#### [Problem description]
Only the number is wanted: how many lines of the data contain "frametitle"?

Records for the task START

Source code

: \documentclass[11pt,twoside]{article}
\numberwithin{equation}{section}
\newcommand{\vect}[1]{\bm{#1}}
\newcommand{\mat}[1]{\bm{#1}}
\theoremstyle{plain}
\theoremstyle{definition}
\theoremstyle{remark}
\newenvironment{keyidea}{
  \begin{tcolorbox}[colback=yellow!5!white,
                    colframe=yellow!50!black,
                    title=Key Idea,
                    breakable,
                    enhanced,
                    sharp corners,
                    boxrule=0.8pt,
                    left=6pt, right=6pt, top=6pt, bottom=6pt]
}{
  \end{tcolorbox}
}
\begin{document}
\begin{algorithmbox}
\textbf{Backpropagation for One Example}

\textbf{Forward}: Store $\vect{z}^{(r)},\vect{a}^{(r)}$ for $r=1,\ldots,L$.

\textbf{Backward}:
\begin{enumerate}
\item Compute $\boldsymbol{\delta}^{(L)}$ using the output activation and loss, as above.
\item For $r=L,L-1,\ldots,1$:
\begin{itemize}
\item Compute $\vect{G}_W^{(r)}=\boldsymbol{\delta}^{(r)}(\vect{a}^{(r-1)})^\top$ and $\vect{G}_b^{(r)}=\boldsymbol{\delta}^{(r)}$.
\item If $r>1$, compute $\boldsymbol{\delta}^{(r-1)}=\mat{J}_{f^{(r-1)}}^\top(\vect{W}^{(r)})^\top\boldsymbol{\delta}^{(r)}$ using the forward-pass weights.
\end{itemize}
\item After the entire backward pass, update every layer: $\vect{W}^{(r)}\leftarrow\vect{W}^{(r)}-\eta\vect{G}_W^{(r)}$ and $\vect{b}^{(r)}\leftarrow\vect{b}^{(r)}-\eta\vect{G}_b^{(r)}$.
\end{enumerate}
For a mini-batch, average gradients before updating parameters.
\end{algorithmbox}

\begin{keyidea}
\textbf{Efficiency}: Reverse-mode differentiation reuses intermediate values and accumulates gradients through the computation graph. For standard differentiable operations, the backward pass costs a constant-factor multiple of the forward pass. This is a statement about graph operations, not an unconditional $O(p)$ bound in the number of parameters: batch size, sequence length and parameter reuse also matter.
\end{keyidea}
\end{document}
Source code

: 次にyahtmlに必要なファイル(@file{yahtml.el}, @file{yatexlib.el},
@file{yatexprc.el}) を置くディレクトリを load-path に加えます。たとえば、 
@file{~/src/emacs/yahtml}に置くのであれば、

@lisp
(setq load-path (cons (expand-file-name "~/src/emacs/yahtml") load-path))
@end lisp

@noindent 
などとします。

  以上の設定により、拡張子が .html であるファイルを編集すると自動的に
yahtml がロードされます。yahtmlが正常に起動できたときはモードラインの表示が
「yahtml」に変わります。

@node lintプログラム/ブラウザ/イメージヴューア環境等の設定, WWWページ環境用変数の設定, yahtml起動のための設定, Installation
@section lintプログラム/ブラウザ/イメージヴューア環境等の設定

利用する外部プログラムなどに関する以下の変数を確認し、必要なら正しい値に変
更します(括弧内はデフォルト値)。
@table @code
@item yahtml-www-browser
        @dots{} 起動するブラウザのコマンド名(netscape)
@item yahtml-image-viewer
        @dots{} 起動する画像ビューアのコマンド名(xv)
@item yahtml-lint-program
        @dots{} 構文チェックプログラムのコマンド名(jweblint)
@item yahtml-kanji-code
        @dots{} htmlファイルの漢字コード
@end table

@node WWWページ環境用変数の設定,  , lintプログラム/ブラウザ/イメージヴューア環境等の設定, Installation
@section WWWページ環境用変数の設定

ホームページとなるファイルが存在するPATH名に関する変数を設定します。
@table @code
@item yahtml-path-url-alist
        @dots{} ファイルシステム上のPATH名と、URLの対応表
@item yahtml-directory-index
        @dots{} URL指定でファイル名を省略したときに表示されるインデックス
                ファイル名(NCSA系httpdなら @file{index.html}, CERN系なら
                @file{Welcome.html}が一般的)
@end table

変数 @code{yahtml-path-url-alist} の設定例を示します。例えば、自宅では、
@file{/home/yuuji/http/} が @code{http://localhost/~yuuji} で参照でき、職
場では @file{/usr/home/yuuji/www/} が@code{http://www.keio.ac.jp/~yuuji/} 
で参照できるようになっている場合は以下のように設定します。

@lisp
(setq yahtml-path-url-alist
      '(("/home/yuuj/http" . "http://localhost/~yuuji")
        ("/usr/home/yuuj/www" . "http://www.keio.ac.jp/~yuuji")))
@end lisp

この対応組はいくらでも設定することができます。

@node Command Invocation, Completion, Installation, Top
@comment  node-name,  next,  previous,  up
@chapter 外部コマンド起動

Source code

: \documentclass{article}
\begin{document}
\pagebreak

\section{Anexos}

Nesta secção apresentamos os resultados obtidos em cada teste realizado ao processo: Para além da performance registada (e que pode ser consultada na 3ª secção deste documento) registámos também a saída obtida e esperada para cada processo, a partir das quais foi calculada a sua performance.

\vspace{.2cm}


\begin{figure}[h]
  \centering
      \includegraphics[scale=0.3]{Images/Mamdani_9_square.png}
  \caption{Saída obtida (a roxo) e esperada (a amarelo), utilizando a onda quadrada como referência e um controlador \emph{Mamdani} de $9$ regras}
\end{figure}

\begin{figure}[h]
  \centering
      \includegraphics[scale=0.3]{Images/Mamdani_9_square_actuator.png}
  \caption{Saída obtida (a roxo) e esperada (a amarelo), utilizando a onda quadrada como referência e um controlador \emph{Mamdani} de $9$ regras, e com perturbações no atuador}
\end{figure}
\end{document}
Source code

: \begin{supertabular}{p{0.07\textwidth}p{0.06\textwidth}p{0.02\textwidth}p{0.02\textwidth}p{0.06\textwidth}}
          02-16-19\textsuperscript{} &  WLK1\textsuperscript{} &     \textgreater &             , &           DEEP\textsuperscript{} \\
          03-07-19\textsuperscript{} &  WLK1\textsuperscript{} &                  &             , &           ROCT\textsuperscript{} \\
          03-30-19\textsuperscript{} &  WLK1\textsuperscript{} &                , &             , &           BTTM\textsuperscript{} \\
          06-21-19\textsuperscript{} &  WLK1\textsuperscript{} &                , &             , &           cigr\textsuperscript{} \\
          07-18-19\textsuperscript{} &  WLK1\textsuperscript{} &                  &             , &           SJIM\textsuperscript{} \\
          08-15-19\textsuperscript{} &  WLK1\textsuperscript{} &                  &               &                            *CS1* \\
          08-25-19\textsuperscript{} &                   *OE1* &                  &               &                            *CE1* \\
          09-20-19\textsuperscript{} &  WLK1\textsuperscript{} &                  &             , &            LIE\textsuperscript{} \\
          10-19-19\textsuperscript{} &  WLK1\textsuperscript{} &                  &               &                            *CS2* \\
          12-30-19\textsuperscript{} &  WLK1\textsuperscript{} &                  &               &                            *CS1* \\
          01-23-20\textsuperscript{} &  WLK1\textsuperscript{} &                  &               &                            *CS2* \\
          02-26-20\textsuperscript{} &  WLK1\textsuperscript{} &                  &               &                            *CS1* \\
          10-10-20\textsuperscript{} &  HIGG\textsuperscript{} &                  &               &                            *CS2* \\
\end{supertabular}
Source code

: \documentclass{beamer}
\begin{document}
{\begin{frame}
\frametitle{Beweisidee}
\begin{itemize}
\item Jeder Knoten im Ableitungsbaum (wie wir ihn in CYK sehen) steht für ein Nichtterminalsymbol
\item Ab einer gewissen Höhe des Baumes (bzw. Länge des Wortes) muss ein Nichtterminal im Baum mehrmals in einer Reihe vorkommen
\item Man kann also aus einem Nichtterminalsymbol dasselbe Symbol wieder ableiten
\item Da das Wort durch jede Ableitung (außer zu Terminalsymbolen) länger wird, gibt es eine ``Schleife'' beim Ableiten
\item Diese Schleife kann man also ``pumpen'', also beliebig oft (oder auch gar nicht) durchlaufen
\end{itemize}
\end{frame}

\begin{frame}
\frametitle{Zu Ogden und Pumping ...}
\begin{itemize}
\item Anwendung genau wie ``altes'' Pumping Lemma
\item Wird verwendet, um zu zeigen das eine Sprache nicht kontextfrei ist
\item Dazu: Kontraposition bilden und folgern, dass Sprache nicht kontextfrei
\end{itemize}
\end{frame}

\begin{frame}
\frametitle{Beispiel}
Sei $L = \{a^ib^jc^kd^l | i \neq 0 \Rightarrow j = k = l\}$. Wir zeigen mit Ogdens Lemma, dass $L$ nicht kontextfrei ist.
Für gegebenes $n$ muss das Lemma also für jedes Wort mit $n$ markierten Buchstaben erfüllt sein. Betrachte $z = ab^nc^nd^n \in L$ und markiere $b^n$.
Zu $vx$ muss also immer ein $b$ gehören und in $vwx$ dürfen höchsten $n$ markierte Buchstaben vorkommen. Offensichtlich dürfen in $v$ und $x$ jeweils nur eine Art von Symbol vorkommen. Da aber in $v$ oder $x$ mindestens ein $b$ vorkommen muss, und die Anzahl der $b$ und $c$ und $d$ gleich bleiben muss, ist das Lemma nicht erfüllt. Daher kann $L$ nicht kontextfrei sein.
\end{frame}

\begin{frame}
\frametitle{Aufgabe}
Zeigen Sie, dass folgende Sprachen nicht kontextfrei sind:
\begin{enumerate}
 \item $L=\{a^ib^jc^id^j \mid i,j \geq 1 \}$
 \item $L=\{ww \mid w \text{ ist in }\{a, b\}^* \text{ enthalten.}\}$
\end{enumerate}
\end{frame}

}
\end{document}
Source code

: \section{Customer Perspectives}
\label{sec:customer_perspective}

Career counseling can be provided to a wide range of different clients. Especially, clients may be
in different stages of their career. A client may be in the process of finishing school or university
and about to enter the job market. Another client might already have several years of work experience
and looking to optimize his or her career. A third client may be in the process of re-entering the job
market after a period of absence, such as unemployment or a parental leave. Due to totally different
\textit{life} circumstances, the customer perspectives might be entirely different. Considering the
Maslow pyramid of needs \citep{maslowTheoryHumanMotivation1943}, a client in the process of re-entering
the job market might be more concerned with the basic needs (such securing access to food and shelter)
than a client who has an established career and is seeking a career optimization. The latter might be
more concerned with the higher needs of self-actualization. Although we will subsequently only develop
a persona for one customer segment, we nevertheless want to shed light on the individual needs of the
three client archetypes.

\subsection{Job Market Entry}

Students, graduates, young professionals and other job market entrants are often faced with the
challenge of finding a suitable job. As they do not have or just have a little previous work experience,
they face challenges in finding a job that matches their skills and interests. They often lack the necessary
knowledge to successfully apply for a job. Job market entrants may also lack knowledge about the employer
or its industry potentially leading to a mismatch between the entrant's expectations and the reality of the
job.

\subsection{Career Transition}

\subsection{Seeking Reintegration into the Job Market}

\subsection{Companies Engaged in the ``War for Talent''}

Records for the task END

#### [Reply to the task]
4